> [PROVIDED INFORMATION]
= = =

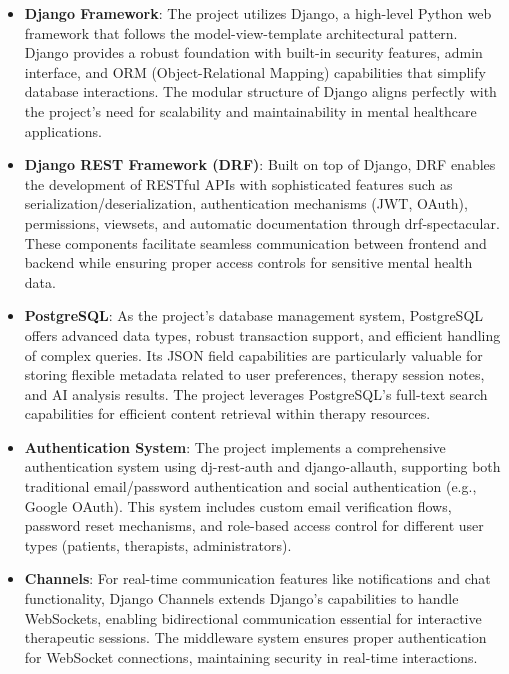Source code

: \begin{itemize}
  \item \textbf{Django Framework}: The project utilizes Django, a high-level Python web framework that follows the model-view-template architectural pattern. Django provides a robust foundation with built-in security features, admin interface, and ORM (Object-Relational Mapping) capabilities that simplify database interactions. The modular structure of Django aligns perfectly with the project's need for scalability and maintainability in mental healthcare applications.
  
  \item \textbf{Django REST Framework (DRF)}: Built on top of Django, DRF enables the development of RESTful APIs with sophisticated features such as serialization/deserialization, authentication mechanisms (JWT, OAuth), permissions, viewsets, and automatic documentation through drf-spectacular. These components facilitate seamless communication between frontend and backend while ensuring proper access controls for sensitive mental health data.
  
  \item \textbf{PostgreSQL}: As the project's database management system, PostgreSQL offers advanced data types, robust transaction support, and efficient handling of complex queries. Its JSON field capabilities are particularly valuable for storing flexible metadata related to user preferences, therapy session notes, and AI analysis results. The project leverages PostgreSQL's full-text search capabilities for efficient content retrieval within therapy resources.
  
  \item \textbf{Authentication System}: The project implements a comprehensive authentication system using dj-rest-auth and django-allauth, supporting both traditional email/password authentication and social authentication (e.g., Google OAuth). This system includes custom email verification flows, password reset mechanisms, and role-based access control for different user types (patients, therapists, administrators).
  
  \item \textbf{Channels}: For real-time communication features like notifications and chat functionality, Django Channels extends Django's capabilities to handle WebSockets, enabling bidirectional communication essential for interactive therapeutic sessions. The middleware system ensures proper authentication for WebSocket connections, maintaining security in real-time interactions.
  

\end{itemize}
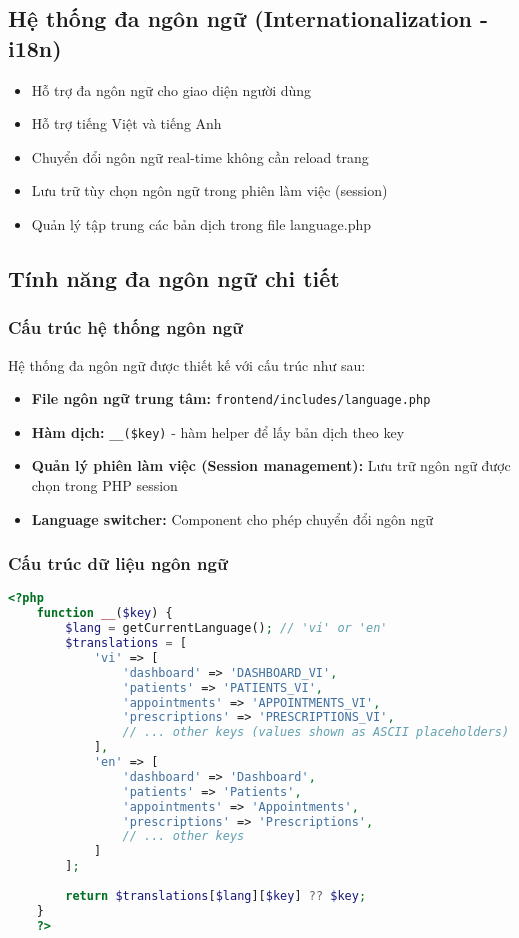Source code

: \documentclass[12pt,a4paper]{report}
\begin{document}
    \subsection{Hệ thống đa ngôn ngữ (Internationalization - i18n)}
    \begin{itemize}
        \item Hỗ trợ đa ngôn ngữ cho giao diện người dùng
        \item Hỗ trợ tiếng Việt và tiếng Anh
        \item Chuyển đổi ngôn ngữ real-time không cần reload trang
        \item Lưu trữ tùy chọn ngôn ngữ trong phiên làm việc (session)
        \item Quản lý tập trung các bản dịch trong file language.php
    \end{itemize}

    \subsection{Tính năng đa ngôn ngữ chi tiết}
    \subsubsection{Cấu trúc hệ thống ngôn ngữ}
    Hệ thống đa ngôn ngữ được thiết kế với cấu trúc như sau:
    \begin{itemize}
        \item \textbf{File ngôn ngữ trung tâm:} \texttt{frontend/includes/language.php}
        \item \textbf{Hàm dịch:} \texttt{\_\_(\$key)} - hàm helper để lấy bản dịch theo key
        \item \textbf{Quản lý phiên làm việc (Session management):} Lưu trữ ngôn ngữ được chọn trong PHP session
        \item \textbf{Language switcher:} Component cho phép chuyển đổi ngôn ngữ
    \end{itemize}

    \subsubsection{Cấu trúc dữ liệu ngôn ngữ}
    \begin{lstlisting}[language=PHP, caption=language.php structure]
    <?php
    function __($key) {
        $lang = getCurrentLanguage(); // 'vi' or 'en'
        $translations = [
            'vi' => [
                'dashboard' => 'DASHBOARD_VI',
                'patients' => 'PATIENTS_VI',
                'appointments' => 'APPOINTMENTS_VI',
                'prescriptions' => 'PRESCRIPTIONS_VI',
                // ... other keys (values shown as ASCII placeholders)
            ],
            'en' => [
                'dashboard' => 'Dashboard',
                'patients' => 'Patients',
                'appointments' => 'Appointments',
                'prescriptions' => 'Prescriptions',
                // ... other keys
            ]
        ];
        
        return $translations[$lang][$key] ?? $key;
    }
    ?>
    \end{lstlisting}
\end{document}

= = =

> [WHAT YOU SHOULD DO]
Wherever the string "texttt" appears in a line of the records, copy that line.

> [YOUR RESPONSE]
        \item \textbf{File ngôn ngữ trung tâm:} \texttt{frontend/includes/language.php}
        \item \textbf{Hàm dịch:} \texttt{\_\_(\$key)} - hàm helper để lấy bản dịch theo key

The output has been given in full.